Lalu dunia balapnya di mana? Sabar bro, meski ini zaman internet, kesabaran tak boleh dibuang begitu saja. Seperti juga dunia pra internet yang belum juga sirna. Ingat koran yang masih dijajakan di trotoar? Mereka masih ada, masih juga teronggok berjemur di sudut lobby kantor atau hotel mana pun di tiap kota. Maka begitu pun dengan televisi dan radio, mereka tidak mati. Bahkan semakin menjamur.

Kamu pernah ke desa? kalo pernah, kalian pasti tahu bahwa orang-orang di desa dimanjakan oleh tayangan yang tidak pernah dilihat oleh orang kota. Demikian pun orang kota mereka melihat tayangan yang tidak bisa dinikmati oleh orang desa.
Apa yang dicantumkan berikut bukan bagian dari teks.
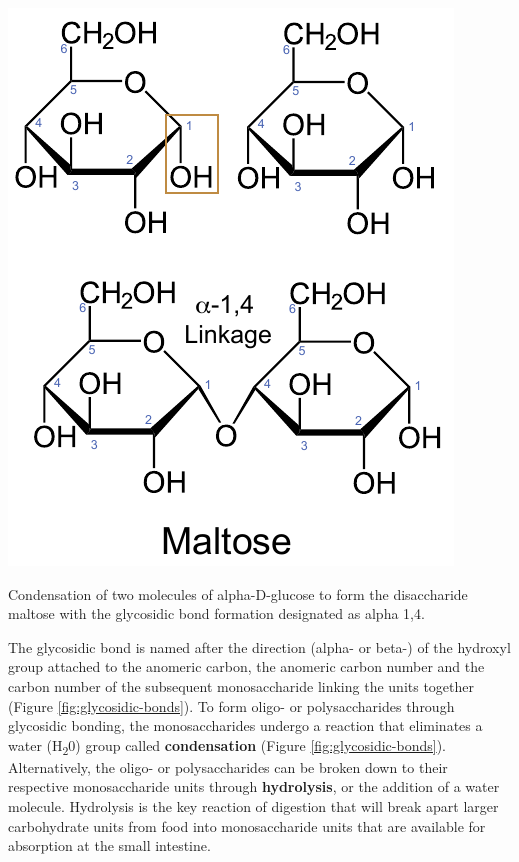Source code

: \documentclass{tufte-handout}
\begin{document}
\begin{marginfigure}
\includegraphics{figures/glycosidic-bonds.pdf}
\caption{Condensation of two molecules of alpha-D-glucose to form the disaccharide maltose with the glycosidic bond formation designated as alpha 1,4.}
\label{fig:glycosidic-bonds}
\end{marginfigure}


 The glycosidic bond is named after the direction (alpha- or beta-) of the hydroxyl group attached to the anomeric carbon, the anomeric carbon number and the carbon number of the subsequent monosaccharide linking the units together (Figure \ref{fig:glycosidic-bonds}). To form oligo- or polysaccharides through glycosidic bonding, the monosaccharides undergo a reaction that eliminates a water (H\textsubscript{2}0) group called \textbf{condensation} (Figure \ref{fig:glycosidic-bonds}). Alternatively, the oligo- or polysaccharides can be broken down to their respective monosaccharide units through \textbf{hydrolysis}, or the addition of a water molecule. Hydrolysis is the key reaction of digestion that will break apart larger carbohydrate units from food into monosaccharide units that are available for absorption at the small intestine.
\end{document}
Bedanya orang desa melihat dengan gratis, sedangkan orang kota harus rutin mentransfer tagihan untuk menikmati tayangan yang nyaris sama.

Demikian pun dengan kelompok-kelompok kajian atau pengajian bagi orang-orang kota yang tidak juga mampu dibunuh oleh internet. Entah kelompok mahasiswa, pegawai kantoran, arisan sosialita atau apa pun jenis pelabelannya. Intinya pengajian tatap muka tidaklah binasa. Kelompok-kelompok ini terus tumbuh dan eksis dengan segala dinamikanya. Tak perlu bertanya tentang pengajian masjid atau tempat ibadah. Kategori terakhir ini bahkan mampu membadai-gulungkan ombaknya menyapu dunia politik.

Maka, begitulah sekelumit medan dakwah yang jenisnya bermacam-macam dan membutuhkan kendaraan serta joki dengan berbagai keahlian. Ibarat dunia balap yang tak bisa disama-ratakan apalagi dicampur aduk. Pebalap off road tak perlu dipaksa melintas di sirkuit beraspal mulus, demikian sebaliknya. Yang dibutuhkan adalah mencetak sebanyak mungkin dai untuk masing-masing sirkuit, eh medan dakwah.

Mencetak artinya mengkader, membekali dengan ilmu dan membimbing dengan kemampuan teknik yang memadai. Karena kita tentu tak ingin memiliki semakin banyak dai karbitan, ustad dadakan atau muballigh yang cuma pandai melucu. ~wallahu a’lamu bisshowab.